*** Block opens ***

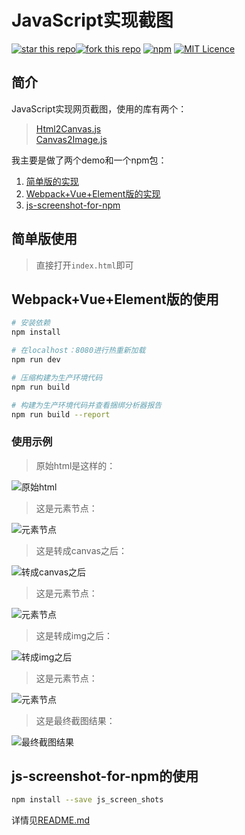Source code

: # JavaScript实现截图

[![star this repo](http://githubbadges.com/star.svg?user=usecodelee&repo=JavaScript-screenshot&style=default)](https://github.com/usecodelee/JavaScript-screenshot)[![fork this repo](http://githubbadges.com/fork.svg?user=usecodelee&repo=JavaScript-screenshot&style=default)](https://github.com/usecodelee/JavaScript-screenshot/fork) [![npm](https://img.shields.io/npm/v/js_screen_shots.svg)](https://www.npmjs.com/package/js_screen_shots) [![MIT Licence](https://badges.frapsoft.com/os/mit/mit.svg?v=103)](https://opensource.org/licenses/mit-license.php)

## 简介

JavaScript实现网页截图，使用的库有两个：

> [Html2Canvas.js](https://github.com/niklasvh/html2canvas)  
> [Canvas2Image.js](https://github.com/SuperAL/canvas2image)

我主要是做了两个demo和一个npm包：

1. [简单版的实现](https://github.com/usecodelee/JavaScript-screenshot/tree/master/simple)
2. [Webpack+Vue+Element版的实现](https://github.com/usecodelee/JavaScript-screenshot/tree/master/simple)
3. [js-screenshot-for-npm](https://github.com/usecodelee/JavaScript-screenshot/tree/master/js-screenshot-for-npm)

## 简单版使用

> 直接打开`index.html`即可

## Webpack+Vue+Element版的使用

``` bash
# 安装依赖
npm install

# 在localhost：8080进行热重新加载
npm run dev

# 压缩构建为生产环境代码
npm run build

# 构建为生产环境代码并查看捆绑分析器报告
npm run build --report
```

### 使用示例

> 原始html是这样的：

![原始html](https://github.com/usecodelee/JavaScript-screenshot/blob/master/img/1%E4%B8%8A.png)

> 这是元素节点：

![元素节点](https://github.com/usecodelee/JavaScript-screenshot/blob/master/img/1%E4%B8%8B.jpg)

> 这是转成canvas之后：

![转成canvas之后](https://github.com/usecodelee/JavaScript-screenshot/blob/master/img/2%E4%B8%8A.jpg)

> 这是元素节点：

![元素节点](https://github.com/usecodelee/JavaScript-screenshot/blob/master/img/2%E4%B8%8B.jpg)

> 这是转成img之后：

![转成img之后](https://github.com/usecodelee/JavaScript-screenshot/blob/master/img/3%E4%B8%8A.jpg)

> 这是元素节点：

![元素节点](https://github.com/usecodelee/JavaScript-screenshot/blob/master/img/3%E4%B8%8B.jpg)

> 这是最终截图结果：

![最终截图结果](https://github.com/usecodelee/JavaScript-screenshot/blob/master/img/4.jpg)

## js-screenshot-for-npm的使用

```bash
npm install --save js_screen_shots
```

详情见[README.md](https://github.com/usecodelee/JavaScript-screenshot/tree/master/js-screenshot-for-npm)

*** Block closes ***

Work order> Please state how many lines in the entries above include the string "install", and write only that number.

Exercise solution> 2